Saved data entries:
--

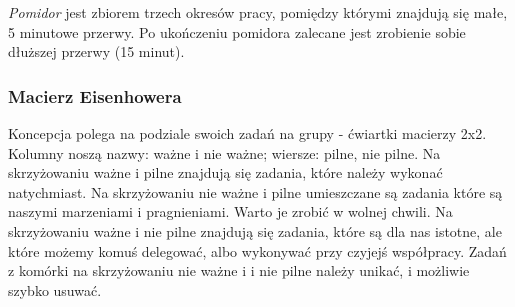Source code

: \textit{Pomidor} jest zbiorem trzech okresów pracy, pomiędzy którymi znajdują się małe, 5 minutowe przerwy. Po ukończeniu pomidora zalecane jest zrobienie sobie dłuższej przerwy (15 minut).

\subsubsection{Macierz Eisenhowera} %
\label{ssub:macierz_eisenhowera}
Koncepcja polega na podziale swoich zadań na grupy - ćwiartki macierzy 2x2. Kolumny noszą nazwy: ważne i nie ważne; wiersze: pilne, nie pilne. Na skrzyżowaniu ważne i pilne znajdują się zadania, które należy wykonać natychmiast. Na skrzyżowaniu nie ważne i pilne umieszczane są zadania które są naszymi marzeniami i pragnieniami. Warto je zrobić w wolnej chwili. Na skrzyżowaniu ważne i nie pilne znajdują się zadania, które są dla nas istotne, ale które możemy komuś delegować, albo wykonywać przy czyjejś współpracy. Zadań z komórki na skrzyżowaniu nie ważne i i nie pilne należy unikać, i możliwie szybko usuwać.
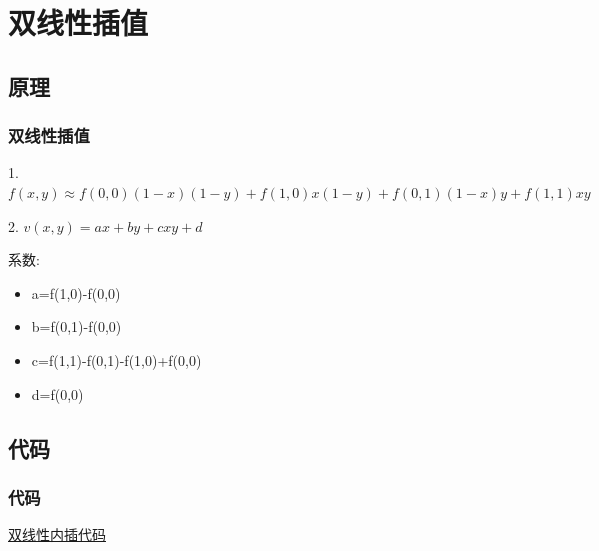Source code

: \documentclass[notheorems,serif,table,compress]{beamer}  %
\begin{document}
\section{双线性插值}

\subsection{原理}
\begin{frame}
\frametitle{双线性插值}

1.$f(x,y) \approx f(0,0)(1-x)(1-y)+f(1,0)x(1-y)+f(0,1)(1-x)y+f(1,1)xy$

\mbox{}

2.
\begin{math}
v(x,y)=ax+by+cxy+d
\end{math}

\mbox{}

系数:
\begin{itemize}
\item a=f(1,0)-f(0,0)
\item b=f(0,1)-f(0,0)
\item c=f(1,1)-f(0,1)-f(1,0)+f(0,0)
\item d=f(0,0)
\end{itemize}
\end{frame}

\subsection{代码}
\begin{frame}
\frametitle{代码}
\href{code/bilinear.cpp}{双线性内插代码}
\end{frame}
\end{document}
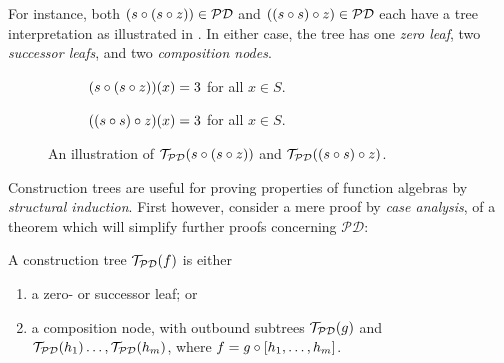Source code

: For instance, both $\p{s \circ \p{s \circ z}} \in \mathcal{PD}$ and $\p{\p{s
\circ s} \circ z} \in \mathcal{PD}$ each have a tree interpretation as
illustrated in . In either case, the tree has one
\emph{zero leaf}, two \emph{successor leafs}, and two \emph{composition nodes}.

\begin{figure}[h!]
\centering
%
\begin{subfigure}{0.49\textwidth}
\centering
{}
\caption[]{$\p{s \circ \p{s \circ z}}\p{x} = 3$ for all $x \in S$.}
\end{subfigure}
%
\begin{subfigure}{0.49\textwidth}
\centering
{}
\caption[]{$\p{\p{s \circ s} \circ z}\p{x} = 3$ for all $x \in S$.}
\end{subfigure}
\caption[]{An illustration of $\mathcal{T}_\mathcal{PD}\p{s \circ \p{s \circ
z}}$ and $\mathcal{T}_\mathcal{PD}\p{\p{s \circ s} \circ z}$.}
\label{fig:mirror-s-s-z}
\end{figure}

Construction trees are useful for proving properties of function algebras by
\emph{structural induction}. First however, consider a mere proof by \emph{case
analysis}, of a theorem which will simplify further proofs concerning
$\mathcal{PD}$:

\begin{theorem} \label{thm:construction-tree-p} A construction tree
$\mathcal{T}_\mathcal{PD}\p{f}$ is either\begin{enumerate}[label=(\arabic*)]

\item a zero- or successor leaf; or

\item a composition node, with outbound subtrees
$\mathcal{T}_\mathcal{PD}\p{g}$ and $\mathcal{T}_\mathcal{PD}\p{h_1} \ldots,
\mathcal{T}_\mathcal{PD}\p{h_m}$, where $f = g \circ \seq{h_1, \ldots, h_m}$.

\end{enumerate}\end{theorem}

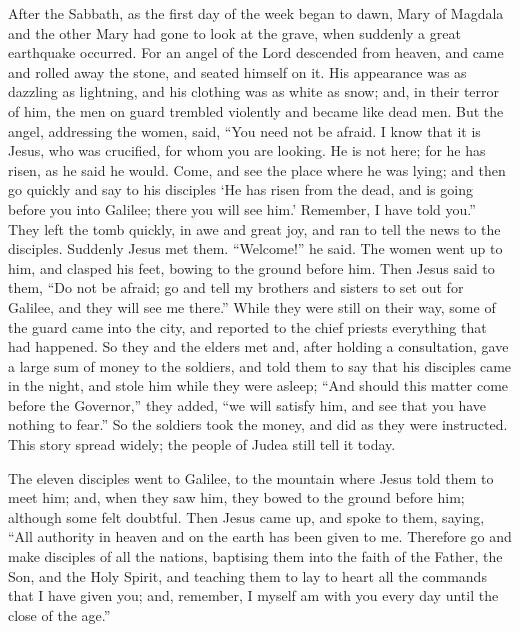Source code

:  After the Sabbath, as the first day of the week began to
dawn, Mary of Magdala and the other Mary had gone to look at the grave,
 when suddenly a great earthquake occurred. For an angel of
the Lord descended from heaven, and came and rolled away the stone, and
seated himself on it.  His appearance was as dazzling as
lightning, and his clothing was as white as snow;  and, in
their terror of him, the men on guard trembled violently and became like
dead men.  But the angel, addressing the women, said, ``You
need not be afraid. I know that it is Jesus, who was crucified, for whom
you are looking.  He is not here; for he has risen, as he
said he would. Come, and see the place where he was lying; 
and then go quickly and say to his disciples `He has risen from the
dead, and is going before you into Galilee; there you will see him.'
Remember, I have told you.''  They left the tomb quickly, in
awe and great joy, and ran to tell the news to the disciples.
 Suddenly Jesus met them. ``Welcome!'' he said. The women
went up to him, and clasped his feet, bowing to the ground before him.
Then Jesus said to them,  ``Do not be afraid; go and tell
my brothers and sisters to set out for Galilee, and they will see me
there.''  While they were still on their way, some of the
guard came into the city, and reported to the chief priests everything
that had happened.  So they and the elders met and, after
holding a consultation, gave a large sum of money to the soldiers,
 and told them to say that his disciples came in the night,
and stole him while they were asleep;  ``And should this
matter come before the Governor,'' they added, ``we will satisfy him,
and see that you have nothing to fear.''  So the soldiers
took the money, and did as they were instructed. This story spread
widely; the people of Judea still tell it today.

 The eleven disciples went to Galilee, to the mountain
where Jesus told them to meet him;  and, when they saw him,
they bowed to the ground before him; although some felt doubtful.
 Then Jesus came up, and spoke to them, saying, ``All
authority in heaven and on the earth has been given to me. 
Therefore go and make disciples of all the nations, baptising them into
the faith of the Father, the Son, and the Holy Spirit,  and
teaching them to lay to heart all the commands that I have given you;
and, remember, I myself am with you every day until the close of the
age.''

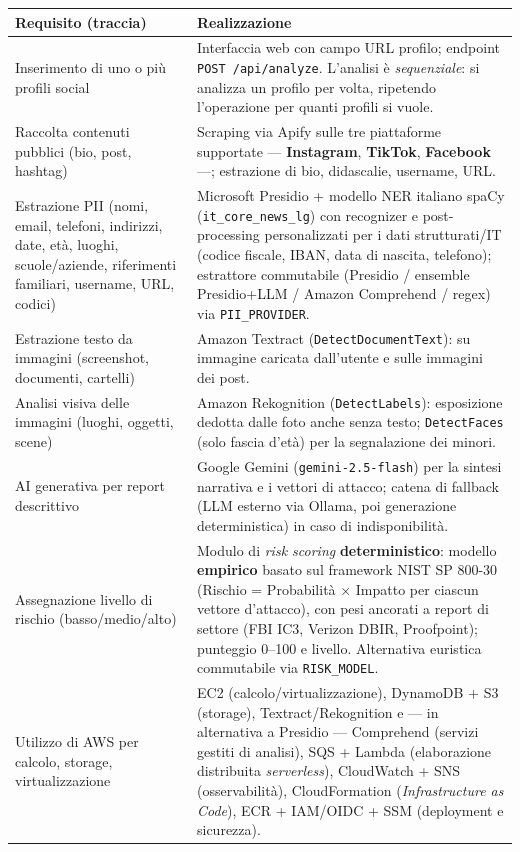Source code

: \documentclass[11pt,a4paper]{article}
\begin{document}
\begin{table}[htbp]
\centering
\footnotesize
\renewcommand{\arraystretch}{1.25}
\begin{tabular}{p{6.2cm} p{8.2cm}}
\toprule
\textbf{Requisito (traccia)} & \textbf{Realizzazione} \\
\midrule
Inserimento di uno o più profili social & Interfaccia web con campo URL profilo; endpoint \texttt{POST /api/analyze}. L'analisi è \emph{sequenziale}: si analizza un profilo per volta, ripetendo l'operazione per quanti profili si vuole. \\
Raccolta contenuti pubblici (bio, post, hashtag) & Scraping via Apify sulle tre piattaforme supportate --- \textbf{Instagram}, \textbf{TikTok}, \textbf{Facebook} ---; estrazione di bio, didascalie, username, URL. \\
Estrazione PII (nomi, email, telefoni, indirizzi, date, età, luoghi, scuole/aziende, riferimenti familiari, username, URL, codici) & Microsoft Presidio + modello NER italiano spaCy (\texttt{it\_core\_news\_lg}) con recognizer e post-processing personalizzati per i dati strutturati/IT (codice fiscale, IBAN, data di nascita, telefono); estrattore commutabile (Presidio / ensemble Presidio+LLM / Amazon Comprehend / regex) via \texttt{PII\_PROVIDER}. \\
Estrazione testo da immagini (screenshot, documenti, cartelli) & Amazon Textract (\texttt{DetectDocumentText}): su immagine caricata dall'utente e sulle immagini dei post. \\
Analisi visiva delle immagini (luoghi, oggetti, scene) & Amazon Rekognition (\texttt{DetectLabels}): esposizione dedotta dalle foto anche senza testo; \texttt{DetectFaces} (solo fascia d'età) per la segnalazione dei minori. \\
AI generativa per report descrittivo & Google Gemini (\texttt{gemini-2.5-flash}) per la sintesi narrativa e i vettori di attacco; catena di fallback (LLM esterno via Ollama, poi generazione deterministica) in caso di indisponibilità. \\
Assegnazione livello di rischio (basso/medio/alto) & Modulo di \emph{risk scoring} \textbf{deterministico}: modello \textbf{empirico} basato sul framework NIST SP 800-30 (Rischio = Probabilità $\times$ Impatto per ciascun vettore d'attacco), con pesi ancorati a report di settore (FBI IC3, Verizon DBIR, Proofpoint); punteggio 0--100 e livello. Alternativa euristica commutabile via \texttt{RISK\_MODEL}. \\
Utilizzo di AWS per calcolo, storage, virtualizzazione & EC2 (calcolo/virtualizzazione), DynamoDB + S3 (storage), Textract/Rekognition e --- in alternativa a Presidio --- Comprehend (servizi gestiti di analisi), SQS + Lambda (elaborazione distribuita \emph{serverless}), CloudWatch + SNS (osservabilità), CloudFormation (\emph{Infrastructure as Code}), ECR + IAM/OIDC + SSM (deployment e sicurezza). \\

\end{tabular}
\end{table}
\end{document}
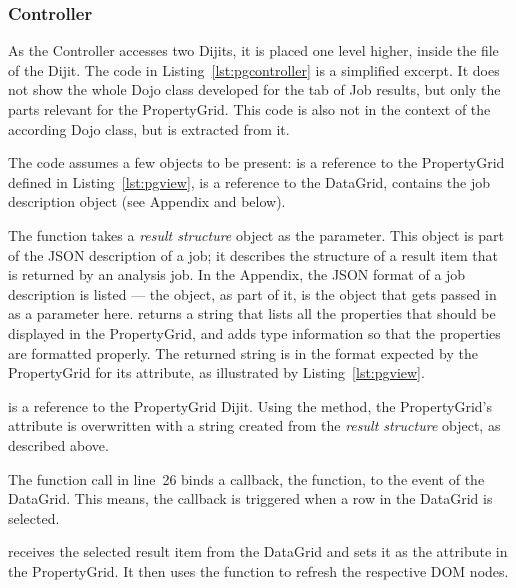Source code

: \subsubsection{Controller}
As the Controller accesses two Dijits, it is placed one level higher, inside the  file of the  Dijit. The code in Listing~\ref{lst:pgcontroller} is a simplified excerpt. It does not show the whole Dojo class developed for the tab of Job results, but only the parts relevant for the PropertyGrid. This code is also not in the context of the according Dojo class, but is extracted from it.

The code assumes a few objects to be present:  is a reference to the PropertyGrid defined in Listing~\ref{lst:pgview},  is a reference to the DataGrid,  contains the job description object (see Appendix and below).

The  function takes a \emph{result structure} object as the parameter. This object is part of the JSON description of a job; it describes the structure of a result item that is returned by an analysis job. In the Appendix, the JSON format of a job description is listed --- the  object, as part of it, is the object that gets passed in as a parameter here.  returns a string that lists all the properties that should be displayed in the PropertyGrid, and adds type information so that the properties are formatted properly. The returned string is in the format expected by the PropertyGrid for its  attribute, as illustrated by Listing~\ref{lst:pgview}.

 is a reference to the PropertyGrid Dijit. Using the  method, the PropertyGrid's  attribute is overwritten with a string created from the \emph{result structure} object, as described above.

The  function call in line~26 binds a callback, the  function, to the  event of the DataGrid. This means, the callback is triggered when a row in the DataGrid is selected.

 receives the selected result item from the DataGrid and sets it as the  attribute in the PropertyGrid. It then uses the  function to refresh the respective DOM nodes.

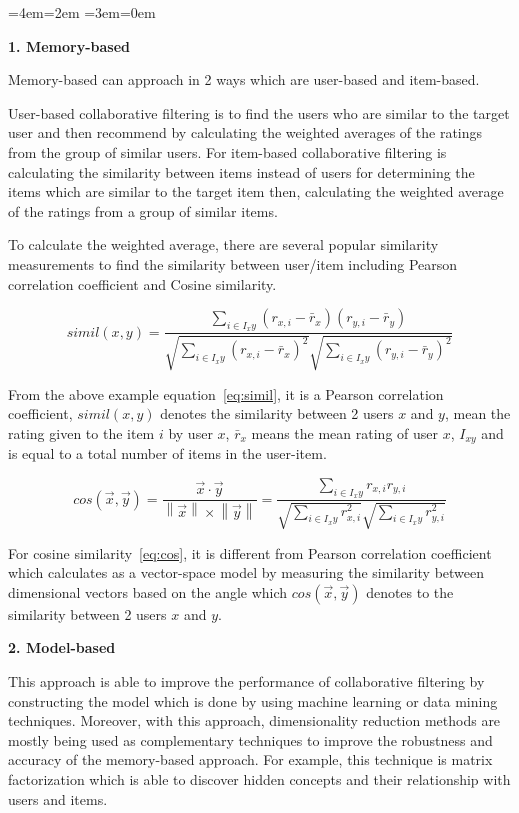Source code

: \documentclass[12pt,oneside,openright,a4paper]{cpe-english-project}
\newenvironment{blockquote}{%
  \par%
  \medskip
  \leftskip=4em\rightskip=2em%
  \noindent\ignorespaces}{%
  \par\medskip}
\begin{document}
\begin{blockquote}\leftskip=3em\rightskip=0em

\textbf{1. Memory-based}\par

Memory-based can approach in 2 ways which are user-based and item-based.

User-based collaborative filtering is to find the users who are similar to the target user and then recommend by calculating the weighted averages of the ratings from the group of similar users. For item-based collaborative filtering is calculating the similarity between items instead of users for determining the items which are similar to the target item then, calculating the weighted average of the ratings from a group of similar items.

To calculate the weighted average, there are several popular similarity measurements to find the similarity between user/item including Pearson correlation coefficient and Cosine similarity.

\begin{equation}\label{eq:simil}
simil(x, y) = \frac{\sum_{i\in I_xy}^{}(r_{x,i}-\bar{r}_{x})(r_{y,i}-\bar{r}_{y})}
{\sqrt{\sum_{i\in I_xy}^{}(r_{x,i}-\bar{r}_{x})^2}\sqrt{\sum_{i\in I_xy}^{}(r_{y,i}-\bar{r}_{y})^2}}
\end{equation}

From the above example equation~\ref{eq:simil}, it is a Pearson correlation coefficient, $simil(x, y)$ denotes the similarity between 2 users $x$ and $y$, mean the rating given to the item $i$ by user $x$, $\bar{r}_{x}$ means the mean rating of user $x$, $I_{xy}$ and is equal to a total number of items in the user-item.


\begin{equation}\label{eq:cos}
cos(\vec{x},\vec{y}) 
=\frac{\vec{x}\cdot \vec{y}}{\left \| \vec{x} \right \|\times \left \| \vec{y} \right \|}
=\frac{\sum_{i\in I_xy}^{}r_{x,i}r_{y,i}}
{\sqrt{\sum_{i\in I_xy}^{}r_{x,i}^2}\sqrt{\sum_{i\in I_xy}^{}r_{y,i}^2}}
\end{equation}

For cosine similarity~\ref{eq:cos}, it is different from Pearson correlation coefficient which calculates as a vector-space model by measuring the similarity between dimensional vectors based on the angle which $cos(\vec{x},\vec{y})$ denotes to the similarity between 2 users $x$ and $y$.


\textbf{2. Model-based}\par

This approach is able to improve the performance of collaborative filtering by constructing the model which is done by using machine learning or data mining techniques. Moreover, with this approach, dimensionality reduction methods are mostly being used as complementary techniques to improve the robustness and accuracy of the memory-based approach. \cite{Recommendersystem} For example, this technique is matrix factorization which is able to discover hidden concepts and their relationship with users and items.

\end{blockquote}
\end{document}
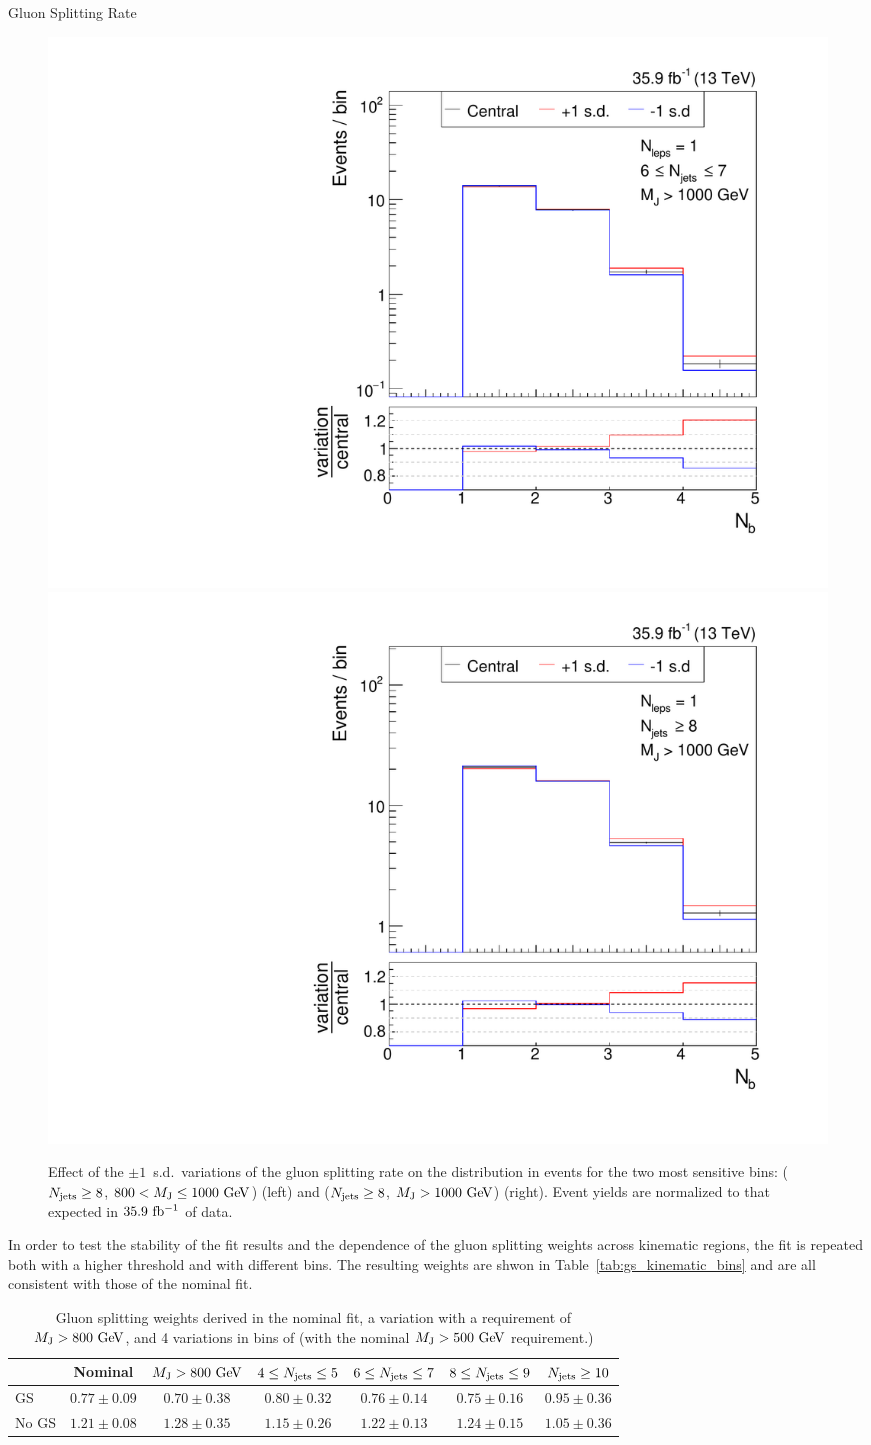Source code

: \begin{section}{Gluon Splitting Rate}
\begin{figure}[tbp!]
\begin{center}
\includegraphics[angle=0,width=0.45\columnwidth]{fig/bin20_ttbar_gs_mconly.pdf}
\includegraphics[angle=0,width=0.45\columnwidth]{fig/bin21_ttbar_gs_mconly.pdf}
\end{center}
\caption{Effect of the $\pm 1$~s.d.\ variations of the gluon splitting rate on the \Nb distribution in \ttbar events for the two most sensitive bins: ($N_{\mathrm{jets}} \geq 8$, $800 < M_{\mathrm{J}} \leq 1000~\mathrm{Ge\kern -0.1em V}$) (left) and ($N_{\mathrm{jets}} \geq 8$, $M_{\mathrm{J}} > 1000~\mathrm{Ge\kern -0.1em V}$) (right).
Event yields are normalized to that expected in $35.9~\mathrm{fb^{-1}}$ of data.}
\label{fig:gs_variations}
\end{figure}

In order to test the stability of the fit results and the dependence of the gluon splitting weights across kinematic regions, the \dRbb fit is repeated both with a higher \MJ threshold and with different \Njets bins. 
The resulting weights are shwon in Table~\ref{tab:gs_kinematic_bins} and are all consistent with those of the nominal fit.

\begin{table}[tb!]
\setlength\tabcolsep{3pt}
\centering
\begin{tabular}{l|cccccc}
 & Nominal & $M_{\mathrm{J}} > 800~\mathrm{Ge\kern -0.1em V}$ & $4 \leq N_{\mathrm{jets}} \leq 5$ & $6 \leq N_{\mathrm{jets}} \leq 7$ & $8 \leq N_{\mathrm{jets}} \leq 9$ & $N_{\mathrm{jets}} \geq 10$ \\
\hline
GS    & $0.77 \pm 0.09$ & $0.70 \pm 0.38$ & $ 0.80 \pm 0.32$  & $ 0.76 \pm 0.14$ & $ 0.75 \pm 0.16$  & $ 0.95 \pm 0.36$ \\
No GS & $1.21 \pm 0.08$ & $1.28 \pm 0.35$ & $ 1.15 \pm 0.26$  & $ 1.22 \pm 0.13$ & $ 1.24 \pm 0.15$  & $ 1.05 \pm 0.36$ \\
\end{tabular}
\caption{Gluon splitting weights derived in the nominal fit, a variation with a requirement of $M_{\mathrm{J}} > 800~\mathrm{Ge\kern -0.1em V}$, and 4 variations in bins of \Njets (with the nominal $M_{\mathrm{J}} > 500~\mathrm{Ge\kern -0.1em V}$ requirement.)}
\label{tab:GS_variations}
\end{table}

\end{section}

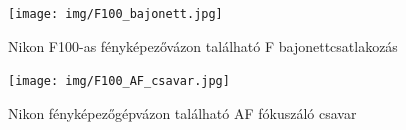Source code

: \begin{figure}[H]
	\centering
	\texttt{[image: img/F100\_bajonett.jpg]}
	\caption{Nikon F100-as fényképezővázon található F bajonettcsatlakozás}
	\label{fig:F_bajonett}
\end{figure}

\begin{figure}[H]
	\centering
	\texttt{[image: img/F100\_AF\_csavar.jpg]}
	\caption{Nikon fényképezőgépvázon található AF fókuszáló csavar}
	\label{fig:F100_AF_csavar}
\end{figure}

--

Description of the task: If a line in the entries above contains "were", it counts toward the total; give only that total.

Task response: 3